REQUIRED ACTION: In the entries that follow, find the line containing "## Executive Summary"; from there, copy every line exactly through the line containing "- **Performance Blind".
=== Begin Enclosure ===
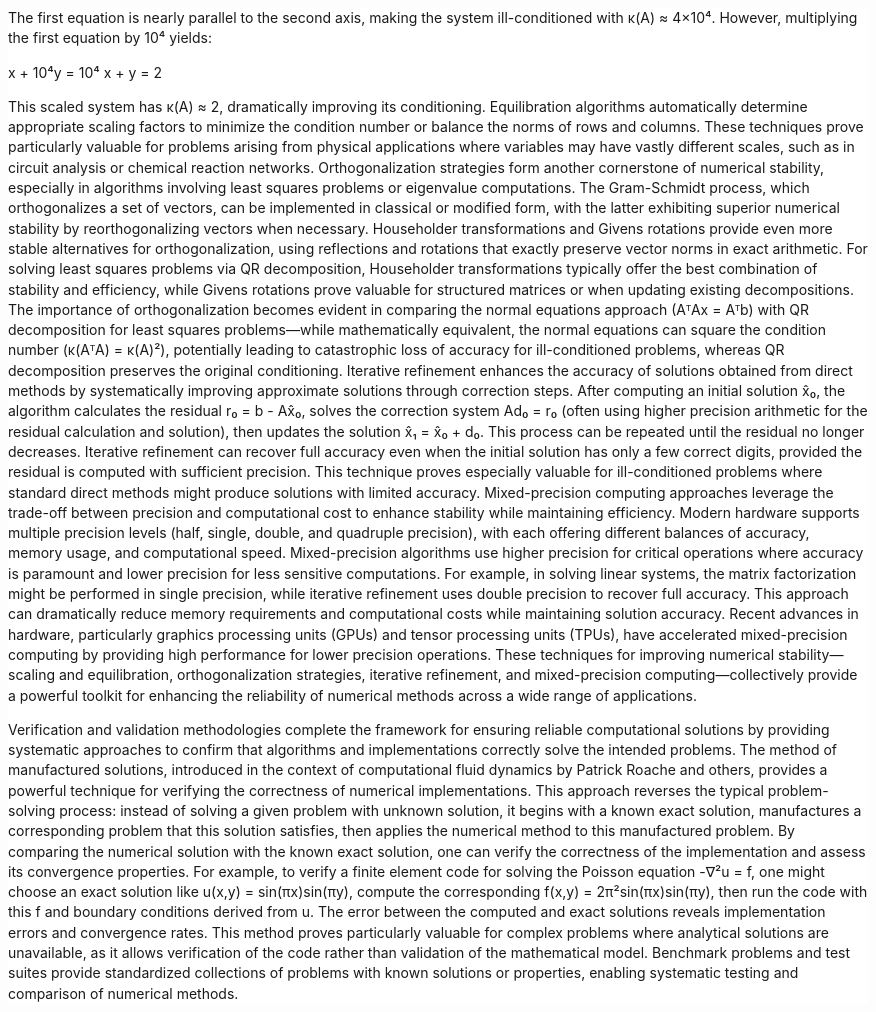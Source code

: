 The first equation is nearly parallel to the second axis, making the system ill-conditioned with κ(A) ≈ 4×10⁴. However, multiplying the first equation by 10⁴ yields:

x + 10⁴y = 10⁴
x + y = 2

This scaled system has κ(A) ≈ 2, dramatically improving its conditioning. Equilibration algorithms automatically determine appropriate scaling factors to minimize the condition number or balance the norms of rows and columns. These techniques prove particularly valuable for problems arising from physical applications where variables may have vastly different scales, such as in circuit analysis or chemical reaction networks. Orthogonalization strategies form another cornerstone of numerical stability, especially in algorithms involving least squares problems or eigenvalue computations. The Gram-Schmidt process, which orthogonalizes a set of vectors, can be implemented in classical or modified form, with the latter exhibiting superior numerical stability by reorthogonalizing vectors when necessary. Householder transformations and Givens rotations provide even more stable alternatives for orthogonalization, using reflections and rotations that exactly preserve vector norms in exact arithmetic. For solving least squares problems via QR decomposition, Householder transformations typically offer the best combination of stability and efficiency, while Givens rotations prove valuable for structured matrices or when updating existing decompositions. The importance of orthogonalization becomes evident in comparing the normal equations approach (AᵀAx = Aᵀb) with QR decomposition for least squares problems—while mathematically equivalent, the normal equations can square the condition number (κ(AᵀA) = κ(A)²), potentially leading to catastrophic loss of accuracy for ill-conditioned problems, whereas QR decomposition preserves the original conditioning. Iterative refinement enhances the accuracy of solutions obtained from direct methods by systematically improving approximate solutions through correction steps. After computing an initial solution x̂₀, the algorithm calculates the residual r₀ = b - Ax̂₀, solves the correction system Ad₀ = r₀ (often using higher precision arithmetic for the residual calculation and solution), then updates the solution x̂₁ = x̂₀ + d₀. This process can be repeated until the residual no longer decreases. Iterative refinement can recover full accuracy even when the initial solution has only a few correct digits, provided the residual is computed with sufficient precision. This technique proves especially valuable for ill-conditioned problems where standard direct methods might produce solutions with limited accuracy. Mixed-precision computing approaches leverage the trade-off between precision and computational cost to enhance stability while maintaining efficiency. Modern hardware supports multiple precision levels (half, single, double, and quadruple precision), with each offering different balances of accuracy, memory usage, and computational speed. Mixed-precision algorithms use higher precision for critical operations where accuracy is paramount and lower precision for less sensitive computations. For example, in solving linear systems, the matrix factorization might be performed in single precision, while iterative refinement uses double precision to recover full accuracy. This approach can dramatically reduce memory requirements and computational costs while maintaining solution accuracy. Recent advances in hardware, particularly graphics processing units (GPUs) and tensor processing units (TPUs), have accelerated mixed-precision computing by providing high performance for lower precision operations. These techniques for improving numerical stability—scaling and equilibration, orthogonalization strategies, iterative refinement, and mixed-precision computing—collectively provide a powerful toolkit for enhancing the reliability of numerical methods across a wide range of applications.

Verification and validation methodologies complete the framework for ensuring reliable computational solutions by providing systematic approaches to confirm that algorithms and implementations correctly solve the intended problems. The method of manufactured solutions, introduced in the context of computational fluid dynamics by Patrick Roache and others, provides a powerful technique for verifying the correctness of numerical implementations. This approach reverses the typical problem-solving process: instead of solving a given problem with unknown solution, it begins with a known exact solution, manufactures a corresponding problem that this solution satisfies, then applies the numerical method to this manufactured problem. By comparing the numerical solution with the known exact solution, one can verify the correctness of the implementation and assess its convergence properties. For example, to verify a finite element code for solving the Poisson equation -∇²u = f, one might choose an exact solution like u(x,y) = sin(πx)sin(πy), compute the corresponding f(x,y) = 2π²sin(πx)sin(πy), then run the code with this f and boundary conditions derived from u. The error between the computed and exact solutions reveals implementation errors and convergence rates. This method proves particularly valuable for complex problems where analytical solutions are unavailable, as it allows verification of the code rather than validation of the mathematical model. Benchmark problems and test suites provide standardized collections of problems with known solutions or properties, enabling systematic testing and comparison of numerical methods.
=== End Enclosure ===
=== Begin Enclosure ===
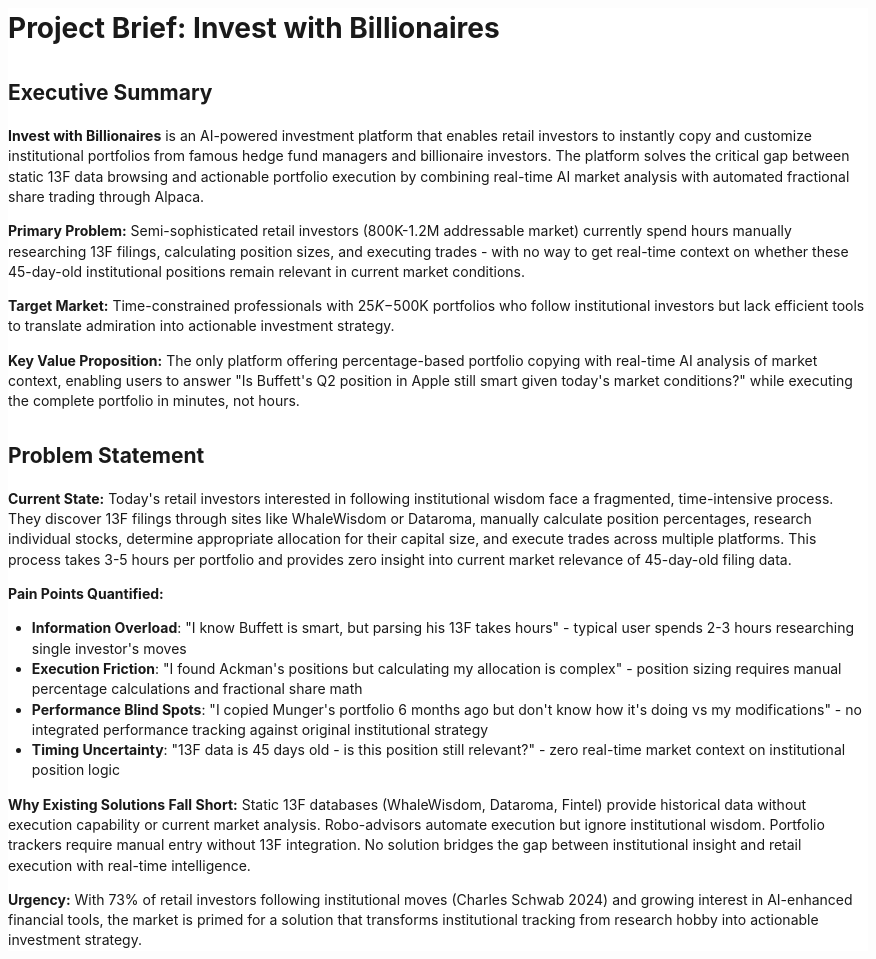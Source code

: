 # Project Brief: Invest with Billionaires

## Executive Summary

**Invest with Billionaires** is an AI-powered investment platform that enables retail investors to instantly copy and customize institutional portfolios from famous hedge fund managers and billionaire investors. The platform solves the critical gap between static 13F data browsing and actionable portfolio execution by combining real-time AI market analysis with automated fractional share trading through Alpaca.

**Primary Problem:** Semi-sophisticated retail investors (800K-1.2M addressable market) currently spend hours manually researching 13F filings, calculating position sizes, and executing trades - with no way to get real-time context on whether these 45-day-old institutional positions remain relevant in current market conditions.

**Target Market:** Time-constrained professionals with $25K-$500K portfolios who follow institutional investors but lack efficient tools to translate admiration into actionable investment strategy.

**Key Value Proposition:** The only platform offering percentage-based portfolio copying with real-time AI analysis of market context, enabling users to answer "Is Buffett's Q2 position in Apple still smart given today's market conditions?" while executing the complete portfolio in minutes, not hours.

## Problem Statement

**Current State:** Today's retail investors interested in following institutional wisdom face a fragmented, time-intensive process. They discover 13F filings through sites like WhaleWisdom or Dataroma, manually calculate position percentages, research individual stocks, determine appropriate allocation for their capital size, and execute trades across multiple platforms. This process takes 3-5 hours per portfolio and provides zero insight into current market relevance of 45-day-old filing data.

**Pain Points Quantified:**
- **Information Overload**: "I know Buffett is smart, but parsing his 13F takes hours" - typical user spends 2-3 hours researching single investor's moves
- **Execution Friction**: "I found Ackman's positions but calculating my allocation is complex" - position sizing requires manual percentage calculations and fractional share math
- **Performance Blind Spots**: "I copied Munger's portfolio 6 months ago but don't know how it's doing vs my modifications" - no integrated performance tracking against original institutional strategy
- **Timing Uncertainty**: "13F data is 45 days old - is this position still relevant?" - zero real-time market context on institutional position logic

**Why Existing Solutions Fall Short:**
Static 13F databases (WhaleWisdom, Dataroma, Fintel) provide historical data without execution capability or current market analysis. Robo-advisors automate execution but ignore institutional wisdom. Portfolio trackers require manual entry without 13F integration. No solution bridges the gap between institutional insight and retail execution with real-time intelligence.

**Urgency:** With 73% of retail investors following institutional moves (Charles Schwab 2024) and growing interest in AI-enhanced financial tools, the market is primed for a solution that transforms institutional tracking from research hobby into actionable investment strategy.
=== End Enclosure ===
RESULT:
## Executive Summary

**Invest with Billionaires** is an AI-powered investment platform that enables retail investors to instantly copy and customize institutional portfolios from famous hedge fund managers and billionaire investors. The platform solves the critical gap between static 13F data browsing and actionable portfolio execution by combining real-time AI market analysis with automated fractional share trading through Alpaca.

**Primary Problem:** Semi-sophisticated retail investors (800K-1.2M addressable market) currently spend hours manually researching 13F filings, calculating position sizes, and executing trades - with no way to get real-time context on whether these 45-day-old institutional positions remain relevant in current market conditions.

**Target Market:** Time-constrained professionals with $25K-$500K portfolios who follow institutional investors but lack efficient tools to translate admiration into actionable investment strategy.

**Key Value Proposition:** The only platform offering percentage-based portfolio copying with real-time AI analysis of market context, enabling users to answer "Is Buffett's Q2 position in Apple still smart given today's market conditions?" while executing the complete portfolio in minutes, not hours.

## Problem Statement

**Current State:** Today's retail investors interested in following institutional wisdom face a fragmented, time-intensive process. They discover 13F filings through sites like WhaleWisdom or Dataroma, manually calculate position percentages, research individual stocks, determine appropriate allocation for their capital size, and execute trades across multiple platforms. This process takes 3-5 hours per portfolio and provides zero insight into current market relevance of 45-day-old filing data.

**Pain Points Quantified:**
- **Information Overload**: "I know Buffett is smart, but parsing his 13F takes hours" - typical user spends 2-3 hours researching single investor's moves
- **Execution Friction**: "I found Ackman's positions but calculating my allocation is complex" - position sizing requires manual percentage calculations and fractional share math
- **Performance Blind Spots**: "I copied Munger's portfolio 6 months ago but don't know how it's doing vs my modifications" - no integrated performance tracking against original institutional strategy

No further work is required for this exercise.